The Lakers locked down Austin Reaves on Wednesday with a four-year, $185 million max contract. The move keeps the 26-year-old guard off the open market and solidifies a backcourt pairing with Luka Doncic that the front office clearly views as the long-term play.

But Skip Bayless took the news in a different direction. He saw it as a signal about LeBron James.

“Good for the Lakers keeping Austin Reaves off the open market next week by giving him the max. They’ve made Luka the Face of the Franchise so they needed to lock up his best buddy. Now they have even less reason to pay LeBron,” Bayless wrote on X.

LeBron is set to hit free agency next week. Most league insiders still expect him back in Los Angeles on another deal. But Bayless’ point — whether you agree with it or not — taps into a real tension: at 41 years old, about to turn 42, James is still elite, but the Lakers have already handed the keys to Doncic and Reaves.

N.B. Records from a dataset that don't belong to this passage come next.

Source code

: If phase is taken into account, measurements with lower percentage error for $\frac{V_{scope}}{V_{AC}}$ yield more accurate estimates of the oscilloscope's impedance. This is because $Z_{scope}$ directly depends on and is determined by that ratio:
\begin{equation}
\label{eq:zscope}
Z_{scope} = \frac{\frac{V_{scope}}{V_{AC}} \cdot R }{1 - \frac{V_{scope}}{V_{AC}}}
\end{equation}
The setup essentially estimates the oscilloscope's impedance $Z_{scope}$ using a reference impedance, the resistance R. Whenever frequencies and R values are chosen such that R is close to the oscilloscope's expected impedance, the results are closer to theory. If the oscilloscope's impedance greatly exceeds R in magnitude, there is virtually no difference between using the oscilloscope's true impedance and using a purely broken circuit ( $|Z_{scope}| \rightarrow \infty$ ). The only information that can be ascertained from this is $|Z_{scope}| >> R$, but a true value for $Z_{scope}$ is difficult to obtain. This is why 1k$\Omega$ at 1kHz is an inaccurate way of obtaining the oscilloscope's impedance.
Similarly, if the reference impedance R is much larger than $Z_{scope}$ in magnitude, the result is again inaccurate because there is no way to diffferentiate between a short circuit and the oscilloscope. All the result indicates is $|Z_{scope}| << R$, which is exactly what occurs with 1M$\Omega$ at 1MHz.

From a roster-building standpoint, the math gets weird. Doncic and Reaves together give you a ton of offense. They can both create shots, both handle the ball, both get buckets in different ways. But defensively, that backcourt is a problem. Neither guy is a plus defender, and LeBron at this stage is not what he used to be on that end either. So if you’re paying three guys max or near-max money and none of them can consistently guard anyone on the perimeter, where does that leave you?

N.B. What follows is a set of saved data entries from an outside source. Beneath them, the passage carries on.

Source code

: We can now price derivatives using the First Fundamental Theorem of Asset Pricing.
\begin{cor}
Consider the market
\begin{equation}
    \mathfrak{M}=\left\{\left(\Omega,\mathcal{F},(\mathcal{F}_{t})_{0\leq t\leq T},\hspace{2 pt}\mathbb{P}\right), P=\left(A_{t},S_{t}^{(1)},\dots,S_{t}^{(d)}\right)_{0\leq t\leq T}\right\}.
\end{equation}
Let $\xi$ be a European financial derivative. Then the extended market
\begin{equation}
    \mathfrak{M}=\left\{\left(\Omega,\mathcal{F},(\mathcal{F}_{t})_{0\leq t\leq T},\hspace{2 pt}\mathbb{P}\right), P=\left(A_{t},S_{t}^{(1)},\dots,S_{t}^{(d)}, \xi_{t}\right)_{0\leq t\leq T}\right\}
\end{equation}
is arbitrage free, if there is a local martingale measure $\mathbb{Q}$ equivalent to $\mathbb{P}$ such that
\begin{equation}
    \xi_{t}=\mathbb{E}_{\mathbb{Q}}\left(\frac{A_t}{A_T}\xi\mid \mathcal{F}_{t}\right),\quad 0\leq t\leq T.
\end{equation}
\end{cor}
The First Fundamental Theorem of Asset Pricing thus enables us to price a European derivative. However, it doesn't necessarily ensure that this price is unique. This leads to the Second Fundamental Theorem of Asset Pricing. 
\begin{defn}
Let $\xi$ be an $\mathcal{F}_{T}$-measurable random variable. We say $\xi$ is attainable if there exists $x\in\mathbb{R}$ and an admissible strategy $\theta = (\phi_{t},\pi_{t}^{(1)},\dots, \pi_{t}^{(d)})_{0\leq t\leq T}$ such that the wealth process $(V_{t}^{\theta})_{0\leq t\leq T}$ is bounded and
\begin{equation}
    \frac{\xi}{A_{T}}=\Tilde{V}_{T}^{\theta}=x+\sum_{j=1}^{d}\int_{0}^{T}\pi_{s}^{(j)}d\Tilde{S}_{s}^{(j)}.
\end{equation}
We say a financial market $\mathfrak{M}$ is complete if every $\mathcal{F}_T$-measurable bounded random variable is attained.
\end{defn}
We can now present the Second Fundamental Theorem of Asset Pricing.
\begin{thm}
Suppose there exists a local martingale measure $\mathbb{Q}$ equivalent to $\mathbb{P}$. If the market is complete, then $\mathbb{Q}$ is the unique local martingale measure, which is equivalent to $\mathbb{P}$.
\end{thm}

The Lakers still have cap flexibility this offseason. They made a small draft-night move trading with the Knicks to bring in Cameron Carr, a wing prospect with some intriguing tools. They also have the taxpayer mid-level exception to play with. But the core question is whether they want to commit major money to LeBron on a multiyear deal while already being locked into Doncic and Reaves.

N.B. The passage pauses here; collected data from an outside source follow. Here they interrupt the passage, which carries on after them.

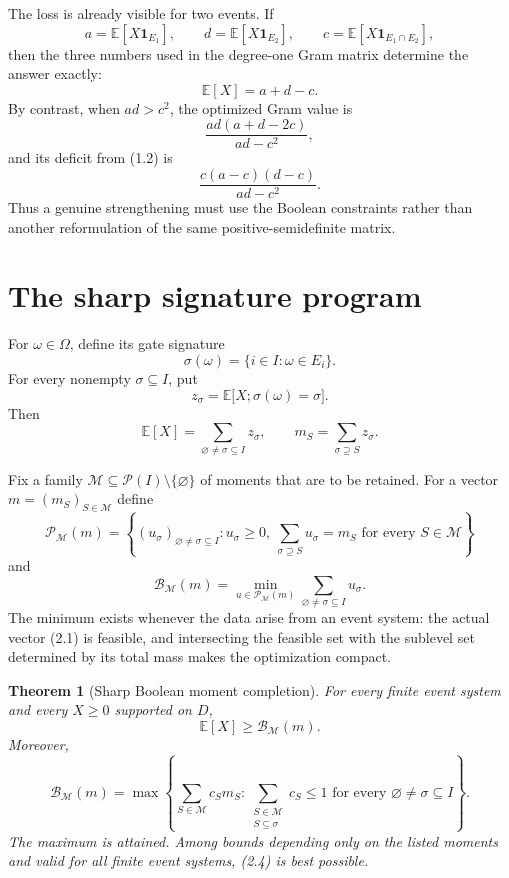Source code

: \documentclass[11pt]{article}
\newtheorem{theorem}{Theorem}[section]
\theoremstyle{definition}
\theoremstyle{remark}
\newcommand{\E}{\mathbb E}
\newcommand{\one}{\mathbf 1}
\newcommand{\cP}{\mathcal P}
\newcommand{\cM}{\mathcal M}
\newcommand{\cB}{\mathcal B}
\begin{document}
The loss is already visible for two events.  If
\[
 a=\E[X\one_{E_1}],\qquad d=\E[X\one_{E_2}],\qquad
 c=\E[X\one_{E_1\cap E_2}],
\]
then the three numbers used in the degree-one Gram matrix determine the
answer exactly:
\[
 \E[X]=a+d-c.
 \tag{1.2}
\]
By contrast, when $ad>c^2$, the optimized Gram value is
\[
 \frac{ad(a+d-2c)}{ad-c^2},
\]
and its deficit from (1.2) is
\[
 \frac{c(a-c)(d-c)}{ad-c^2}.
 \tag{1.3}
\]
Thus a genuine strengthening must use the Boolean constraints rather than
another reformulation of the same positive-semidefinite matrix.

\section{The sharp signature program}

For $\omega\in\Omega$, define its gate signature
\[
 \sigma(\omega)=\{i\in I:\omega\in E_i\}.
\]
For every nonempty $\sigma\subseteq I$, put
\[
 z_\sigma=\E\bigl[X;\sigma(\omega)=\sigma\bigr].
 \tag{2.1}
\]
Then
\[
 \E[X]=\sum_{\varnothing\ne\sigma\subseteq I}z_\sigma,
 \qquad
 m_S=\sum_{\sigma\supseteq S}z_\sigma.
 \tag{2.2}
\]

Fix a family
\(
 \cM\subseteq\cP(I)\setminus\{\varnothing\}
\)
of moments that are to be retained.  For a vector
$m=(m_S)_{S\in\cM}$ define
\[
 \cP_{\cM}(m)=
 \left\{(u_\sigma)_{\varnothing\ne\sigma\subseteq I}:
 u_\sigma\geq0,
 \ \sum_{\sigma\supseteq S}u_\sigma=m_S
 \text{ for every }S\in\cM
 \right\}
\]
and
\[
 \cB_{\cM}(m)=
 \min_{u\in\cP_{\cM}(m)}
 \sum_{\varnothing\ne\sigma\subseteq I}u_\sigma.
 \tag{2.3}
\]
The minimum exists whenever the data arise from an event system: the
actual vector (2.1) is feasible, and intersecting the feasible set with the
sublevel set determined by its total mass makes the optimization compact.

\begin{theorem}[Sharp Boolean moment completion]\label{thm:signature}
For every finite event system and every $X\geq0$ supported on $D$,
\[
 \boxed{\E[X]\geq\cB_{\cM}(m).}
 \tag{2.4}
\]
Moreover,
\[
 \boxed{
 \cB_{\cM}(m)=
 \max\left\{
  \sum_{S\in\cM}c_Sm_S:
  \sum_{\substack{S\in\cM\\S\subseteq\sigma}}c_S\leq1
  \text{ for every }\varnothing\ne\sigma\subseteq I
 \right\}.}
 \tag{2.5}
\]
The maximum is attained.  Among bounds depending only on the listed
moments and valid for all finite event systems, (2.4) is best possible.
\end{theorem}
\end{document}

Some fans online pushed back on Bayless’ take, pointing out that LeBron just averaged 25 points, 8 rebounds, and 7 assists last season. He’s not a guy you just let walk. But the counterargument is that teams have let Hall of Famers walk before when the timing and money didn’t line up.

Free agency officially opens June 30. The Lakers and LeBron have been dancing around this decision for months. Now they have a clearer picture of what their payroll looks like with Reaves locked in. Whether that pushes them toward or away from LeBron — we’ll know soon enough.